Displacement also carries significant economic costs. Beyond the humanitarian crisis, displaced populations represent lost labour, interrupted education, weakened local markets, and increased pressure on public services. Families lose productive assets, children miss years of schooling, and communities struggle to rebuild livelihoods long after violence subsides.

Education itself suffers greatly under conditions of insecurity. School closures and fear of attacks deprive children of learning opportunities, reducing future productivity and weakening the country’s human capital base. Every child forced out of school today represents a potential loss to Nigeria’s future workforce and economic growth.

Private investment is equally affected. Investors assess not only market size and profitability but also security risks. Where insecurity persists, projects become more expensive, insurance costs increase, logistics become uncertain, and businesses often relocate or cancel investments altogether.

This reality affects manufacturing, agriculture, mining, hospitality, transportation, and retail sectors that depend heavily on stable operating environments.

The fiscal impact extends far beyond security spending. Governments lose revenue from reduced economic activity while simultaneously spending more on emergency response, humanitarian support, reconstruction, and social intervention programmes. Oil theft and pipeline vandalism further reduce national income and foreign exchange earnings, undermining economic planning and fiscal stability.

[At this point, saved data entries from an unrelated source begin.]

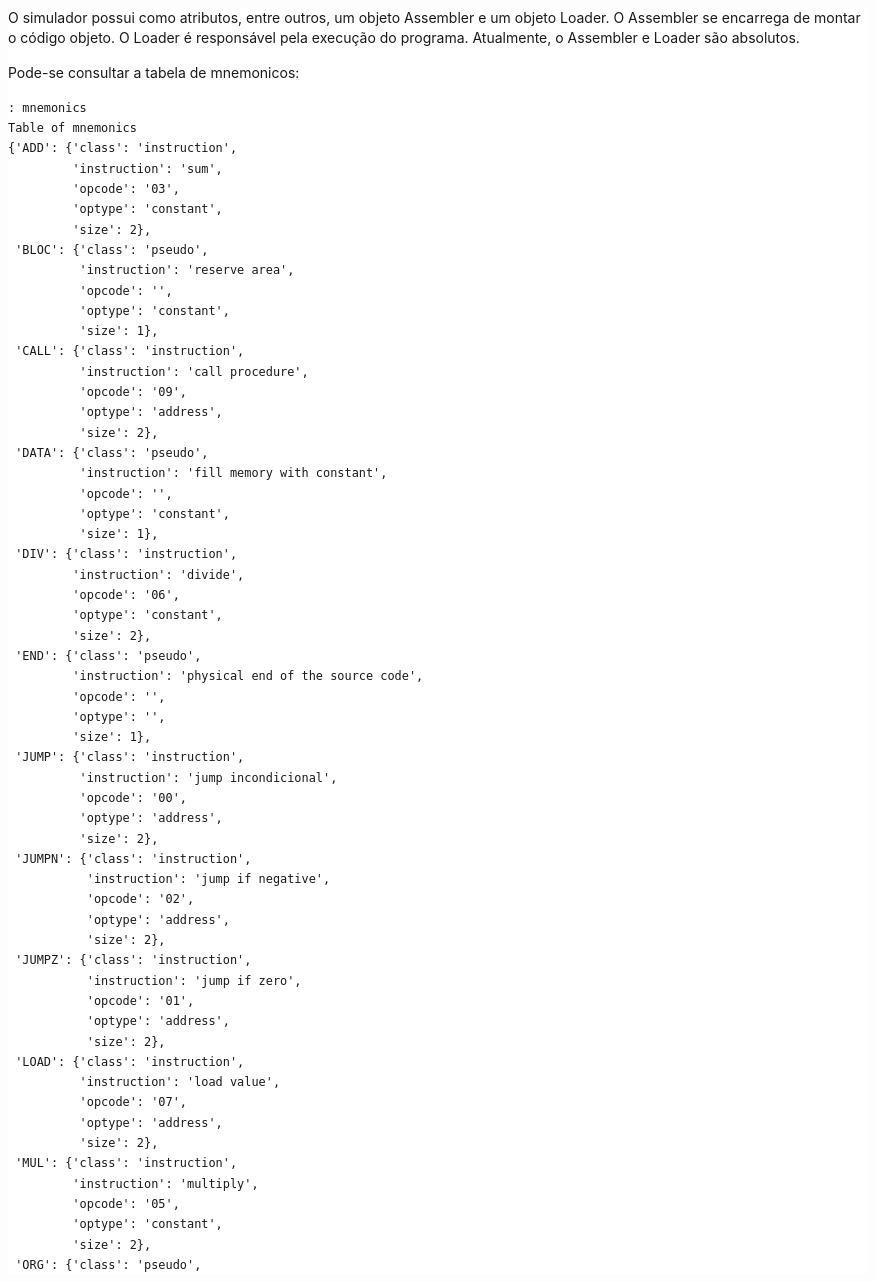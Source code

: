 O simulador possui como atributos, entre outros, um objeto Assembler e um objeto Loader. O Assembler se encarrega de montar o código objeto. O Loader é responsável pela execução do programa. Atualmente, o Assembler e Loader são absolutos.

Pode-se consultar a tabela de mnemonicos:

```
: mnemonics
Table of mnemonics
{'ADD': {'class': 'instruction',
         'instruction': 'sum',
         'opcode': '03',
         'optype': 'constant',
         'size': 2},
 'BLOC': {'class': 'pseudo',
          'instruction': 'reserve area',
          'opcode': '',
          'optype': 'constant',
          'size': 1},
 'CALL': {'class': 'instruction',
          'instruction': 'call procedure',
          'opcode': '09',
          'optype': 'address',
          'size': 2},
 'DATA': {'class': 'pseudo',
          'instruction': 'fill memory with constant',
          'opcode': '',
          'optype': 'constant',
          'size': 1},
 'DIV': {'class': 'instruction',
         'instruction': 'divide',
         'opcode': '06',
         'optype': 'constant',
         'size': 2},
 'END': {'class': 'pseudo',
         'instruction': 'physical end of the source code',
         'opcode': '',
         'optype': '',
         'size': 1},
 'JUMP': {'class': 'instruction',
          'instruction': 'jump incondicional',
          'opcode': '00',
          'optype': 'address',
          'size': 2},
 'JUMPN': {'class': 'instruction',
           'instruction': 'jump if negative',
           'opcode': '02',
           'optype': 'address',
           'size': 2},
 'JUMPZ': {'class': 'instruction',
           'instruction': 'jump if zero',
           'opcode': '01',
           'optype': 'address',
           'size': 2},
 'LOAD': {'class': 'instruction',
          'instruction': 'load value',
          'opcode': '07',
          'optype': 'address',
          'size': 2},
 'MUL': {'class': 'instruction',
         'instruction': 'multiply',
         'opcode': '05',
         'optype': 'constant',
         'size': 2},
 'ORG': {'class': 'pseudo',
```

The informal economy, which employs millions of Nigerians, often bears the heaviest burden. Small traders, transport operators, artisans, and farmers typically lack insurance or financial buffers. For them, insecurity can mean the loss of an entire livelihood, forcing families deeper into poverty.

The financial system is also affected. Banks become more cautious about lending, insurers face higher risks, and investors demand greater returns to compensate for uncertainty. Insecurity therefore influences credit availability, insurance coverage, capital allocation, and overall financial stability.

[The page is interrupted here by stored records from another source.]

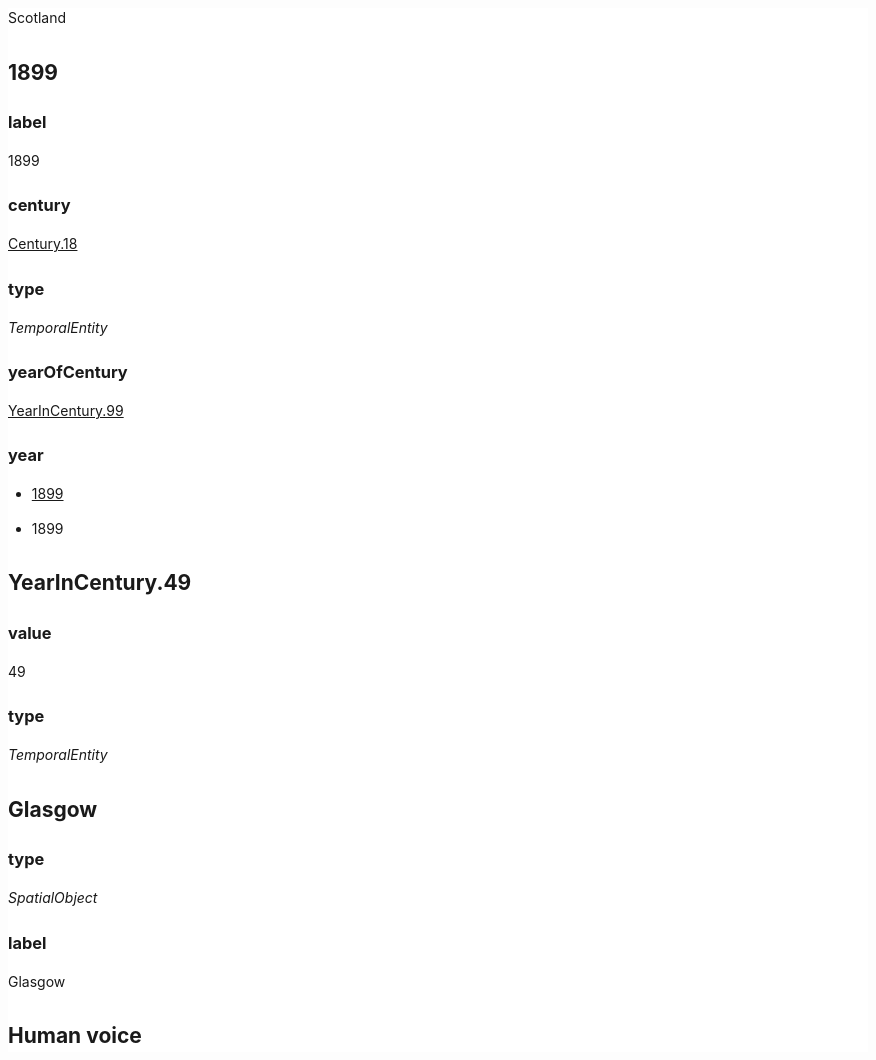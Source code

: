 
Scotland

## 1899

### label


1899

### century


[Century.18](#Century.18)

### type


*TemporalEntity*

### yearOfCentury


[YearInCentury.99](#YearInCentury.99)

### year

 - [1899](#1899)

 - 1899

## YearInCentury.49

### value


49

### type


*TemporalEntity*

## Glasgow

### type


*SpatialObject*

### label


Glasgow

## Human voice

Ultimately, Nigeria’s ambition to build a $1 trillion economy cannot be separated from the issue of security. Economic growth depends on productive farms, functioning schools, safe roads, efficient logistics networks, thriving businesses, and investor confidence. None of these can flourish where insecurity persists.

Security must therefore be treated as economic infrastructure. Just as roads, power supply, and telecommunications support growth, security enables production, trade, investment, education, and innovation.

Reducing insecurity is not only about preventing violence. It is about creating conditions where fair can farm, traders can travel, students can learn, businesses can invest, and families can plan for the future with confidence.

Until that happens, Nigeria will continue to lose valuable economic potential, making its development ambitions harder to achieve. Security is no longer merely a law-and-order issue—it is one of the most important economic priorities of our time.